Various forms of the word service are mentioned in the Bible well over 1,100 times. In response to God placing such an importance on serving others, the Catholic education incorporates the idea of service into the curriculum that extends well beyond the school and church walls. Kindergarteners thru 12th graders are required to conduct a certain number of service hours each school year. Serving ideas can range from helping in the school, church, community or globally.
In 1 Timothy 3:1-7 God gives us clear direction on what attributes a leader should have. In this verse, God states taking on a leadership role is a noble task. We couldn’t agree more, that is why Catholic Schools have placed an importance on building quality leaders in its schools. This includes promoting virtue and sound character. Evidence shows that when children have a positive leader in their life, they are bound to have greater success and less anxiety. Consider a peer mentoring program bridging upper and lower aged classes. Teachers also play a significant role as leaders in the school. Being available for students, encouraging them and guiding their endeavors is essential for a student’s well-being.

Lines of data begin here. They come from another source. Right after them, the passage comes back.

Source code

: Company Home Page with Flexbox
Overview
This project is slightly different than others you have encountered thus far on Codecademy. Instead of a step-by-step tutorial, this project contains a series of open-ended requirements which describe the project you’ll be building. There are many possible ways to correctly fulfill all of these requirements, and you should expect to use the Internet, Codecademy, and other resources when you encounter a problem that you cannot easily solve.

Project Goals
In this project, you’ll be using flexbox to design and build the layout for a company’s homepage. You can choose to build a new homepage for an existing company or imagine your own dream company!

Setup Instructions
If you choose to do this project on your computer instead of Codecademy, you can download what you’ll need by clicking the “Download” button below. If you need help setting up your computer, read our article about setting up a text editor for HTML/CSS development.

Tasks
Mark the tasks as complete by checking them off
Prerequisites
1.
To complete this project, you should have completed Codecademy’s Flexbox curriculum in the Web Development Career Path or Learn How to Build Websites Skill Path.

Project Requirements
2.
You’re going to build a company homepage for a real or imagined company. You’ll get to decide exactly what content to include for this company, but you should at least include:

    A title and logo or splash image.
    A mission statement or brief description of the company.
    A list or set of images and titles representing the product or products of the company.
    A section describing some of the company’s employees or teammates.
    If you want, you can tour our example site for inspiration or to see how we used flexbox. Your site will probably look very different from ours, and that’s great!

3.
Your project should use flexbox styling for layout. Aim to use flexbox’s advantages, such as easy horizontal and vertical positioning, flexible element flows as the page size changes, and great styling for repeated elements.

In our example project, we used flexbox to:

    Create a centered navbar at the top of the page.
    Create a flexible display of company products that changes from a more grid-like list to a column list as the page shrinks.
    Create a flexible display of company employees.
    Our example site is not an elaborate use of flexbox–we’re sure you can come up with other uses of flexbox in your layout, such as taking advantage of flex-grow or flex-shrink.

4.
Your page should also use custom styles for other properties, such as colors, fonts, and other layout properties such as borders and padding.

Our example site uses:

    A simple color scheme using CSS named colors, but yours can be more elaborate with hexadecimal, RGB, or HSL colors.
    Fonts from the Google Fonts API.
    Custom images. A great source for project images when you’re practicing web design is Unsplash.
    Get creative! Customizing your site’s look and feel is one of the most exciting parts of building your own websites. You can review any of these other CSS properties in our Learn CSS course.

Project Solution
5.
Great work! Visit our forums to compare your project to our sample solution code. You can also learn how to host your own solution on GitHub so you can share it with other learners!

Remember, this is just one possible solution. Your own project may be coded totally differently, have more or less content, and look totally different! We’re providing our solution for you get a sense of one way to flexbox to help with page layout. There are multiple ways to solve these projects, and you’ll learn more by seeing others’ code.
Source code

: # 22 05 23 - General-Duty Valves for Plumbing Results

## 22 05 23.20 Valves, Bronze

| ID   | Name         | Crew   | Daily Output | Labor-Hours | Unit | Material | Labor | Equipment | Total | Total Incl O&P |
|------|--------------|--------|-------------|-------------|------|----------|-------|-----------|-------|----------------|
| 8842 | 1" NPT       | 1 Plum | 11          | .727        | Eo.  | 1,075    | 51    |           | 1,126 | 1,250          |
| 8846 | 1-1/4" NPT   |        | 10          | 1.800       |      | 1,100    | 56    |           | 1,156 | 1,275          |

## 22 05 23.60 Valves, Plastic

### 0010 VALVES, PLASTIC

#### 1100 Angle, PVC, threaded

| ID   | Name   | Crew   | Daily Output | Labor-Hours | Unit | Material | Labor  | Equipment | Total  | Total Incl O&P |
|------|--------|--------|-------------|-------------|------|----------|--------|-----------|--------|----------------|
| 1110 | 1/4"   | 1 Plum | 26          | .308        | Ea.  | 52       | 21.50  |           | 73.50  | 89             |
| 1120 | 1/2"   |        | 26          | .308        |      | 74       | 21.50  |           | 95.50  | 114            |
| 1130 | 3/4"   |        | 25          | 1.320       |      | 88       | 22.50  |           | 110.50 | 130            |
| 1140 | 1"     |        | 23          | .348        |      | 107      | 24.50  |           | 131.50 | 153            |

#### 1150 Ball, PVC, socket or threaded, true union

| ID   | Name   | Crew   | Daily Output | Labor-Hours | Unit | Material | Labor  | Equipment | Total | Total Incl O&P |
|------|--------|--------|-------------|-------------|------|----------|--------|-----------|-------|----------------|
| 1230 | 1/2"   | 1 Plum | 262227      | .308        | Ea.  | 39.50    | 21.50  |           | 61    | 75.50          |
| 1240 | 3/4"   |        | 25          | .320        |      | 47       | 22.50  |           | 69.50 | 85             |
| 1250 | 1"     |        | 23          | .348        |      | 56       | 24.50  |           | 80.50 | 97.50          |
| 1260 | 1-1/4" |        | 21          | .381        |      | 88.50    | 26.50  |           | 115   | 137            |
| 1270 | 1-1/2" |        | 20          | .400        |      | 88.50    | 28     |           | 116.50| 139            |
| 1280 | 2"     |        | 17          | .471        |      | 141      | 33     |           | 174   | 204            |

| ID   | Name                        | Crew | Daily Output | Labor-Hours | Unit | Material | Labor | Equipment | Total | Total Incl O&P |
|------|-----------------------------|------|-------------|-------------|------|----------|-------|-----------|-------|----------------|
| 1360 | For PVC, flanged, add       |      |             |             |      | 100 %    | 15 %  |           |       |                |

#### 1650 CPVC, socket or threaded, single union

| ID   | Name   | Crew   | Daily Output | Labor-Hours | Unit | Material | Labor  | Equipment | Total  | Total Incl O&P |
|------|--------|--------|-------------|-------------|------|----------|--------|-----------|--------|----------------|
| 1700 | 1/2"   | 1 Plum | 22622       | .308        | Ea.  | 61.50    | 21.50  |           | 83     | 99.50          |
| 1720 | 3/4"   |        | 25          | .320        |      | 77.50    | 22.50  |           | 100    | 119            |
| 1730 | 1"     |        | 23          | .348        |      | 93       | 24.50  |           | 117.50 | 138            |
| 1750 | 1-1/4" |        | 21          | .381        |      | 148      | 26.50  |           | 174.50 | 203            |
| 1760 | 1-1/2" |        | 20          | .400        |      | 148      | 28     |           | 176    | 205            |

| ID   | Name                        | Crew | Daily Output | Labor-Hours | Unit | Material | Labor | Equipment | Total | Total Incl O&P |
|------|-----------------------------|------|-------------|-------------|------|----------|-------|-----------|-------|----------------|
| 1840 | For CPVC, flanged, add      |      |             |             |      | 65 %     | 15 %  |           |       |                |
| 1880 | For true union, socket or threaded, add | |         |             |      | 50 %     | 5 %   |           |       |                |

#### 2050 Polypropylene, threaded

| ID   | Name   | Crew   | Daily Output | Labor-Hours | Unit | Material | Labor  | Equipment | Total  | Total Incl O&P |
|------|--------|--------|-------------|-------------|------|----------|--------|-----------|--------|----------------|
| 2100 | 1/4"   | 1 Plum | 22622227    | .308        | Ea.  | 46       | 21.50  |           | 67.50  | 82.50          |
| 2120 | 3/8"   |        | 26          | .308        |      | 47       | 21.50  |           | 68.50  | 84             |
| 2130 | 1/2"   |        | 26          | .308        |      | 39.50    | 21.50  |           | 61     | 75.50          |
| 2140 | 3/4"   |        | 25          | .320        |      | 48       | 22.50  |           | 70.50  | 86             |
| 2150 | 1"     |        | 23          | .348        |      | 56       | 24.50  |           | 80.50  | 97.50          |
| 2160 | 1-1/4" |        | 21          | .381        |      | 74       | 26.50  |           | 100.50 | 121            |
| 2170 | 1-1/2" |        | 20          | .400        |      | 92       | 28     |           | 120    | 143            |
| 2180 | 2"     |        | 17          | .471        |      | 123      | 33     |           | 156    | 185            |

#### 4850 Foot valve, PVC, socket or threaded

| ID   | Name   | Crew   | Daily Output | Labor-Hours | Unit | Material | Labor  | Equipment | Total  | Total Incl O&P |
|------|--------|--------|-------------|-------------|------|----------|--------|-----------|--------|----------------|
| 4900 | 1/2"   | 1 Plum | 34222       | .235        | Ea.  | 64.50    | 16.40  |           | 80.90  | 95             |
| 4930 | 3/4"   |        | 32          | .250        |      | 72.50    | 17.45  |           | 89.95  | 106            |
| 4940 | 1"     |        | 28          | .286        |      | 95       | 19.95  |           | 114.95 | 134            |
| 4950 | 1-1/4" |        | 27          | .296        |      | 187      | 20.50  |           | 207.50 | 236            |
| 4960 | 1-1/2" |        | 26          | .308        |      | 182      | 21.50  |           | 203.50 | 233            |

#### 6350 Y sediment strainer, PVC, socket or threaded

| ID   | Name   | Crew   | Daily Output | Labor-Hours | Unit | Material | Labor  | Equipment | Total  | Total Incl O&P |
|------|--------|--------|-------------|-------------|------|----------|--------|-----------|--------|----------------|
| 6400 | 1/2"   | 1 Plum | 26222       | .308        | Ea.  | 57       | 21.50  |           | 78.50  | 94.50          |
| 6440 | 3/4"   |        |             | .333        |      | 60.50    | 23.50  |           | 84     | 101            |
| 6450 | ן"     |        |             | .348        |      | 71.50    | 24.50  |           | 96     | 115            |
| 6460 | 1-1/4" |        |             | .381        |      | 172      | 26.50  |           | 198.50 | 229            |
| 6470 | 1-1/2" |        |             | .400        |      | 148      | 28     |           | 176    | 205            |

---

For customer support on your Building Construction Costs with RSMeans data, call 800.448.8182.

There isn’t one way to measuring success, but we can empower people to succeed and reach their own ambitions. A simple way to do this is to bring former students, church leaders, and community members into the classroom as guest speakers to talk about their profession, faith, and education experience. Students can learn from each guest’s journey and find encouragement to learn more about various careers or about acquiring particular skills. For High School or College Catholic Schools consider holding a career fair and resume building classes for students to learn skills in interviewing, public speaking, negotiating, and securing a job.
Honor Staff Friday
- Write thank you letters
- Host a breakfast or lunch
- Hold an assembly where students share what they appreciate about their school and its leaders
- Decorate the doors of every teacher and staff member
- Have a parade in their honor. Have students line the hallways while honored guests parade throughout the school to cheers of appreciation
Community Celebration Saturday
This is a great way to extend the love of Christ to those beyond the walls of the school or church. Host an event that invites the whole community to come together to celebrate as one. A great way to do this is to host a fun fair. Have each classroom sponsor a game or event. Include student volunteer to run the events. Give away tickets at each event/game that guests can collect and redeem for a prize. Divide a gym with portable walls to section off game areas, eating rooms and a prize giveaway station. By having the event in one large room limits access throughout the school. Add a few inflatables outside or host a movie night on the lawn in the evening. This event should be about fun and uniting together as Christ has called us to do.
We understand all Catholic Schools do not look or act alike. What they do have in common is the ground on which they stand. This principle governs the education and development of the students to be life-long learners of Christ and knowledge, to serve others, and to be of good character. May we all come together during Catholic Schools Week to celebrate and honor Catholic education.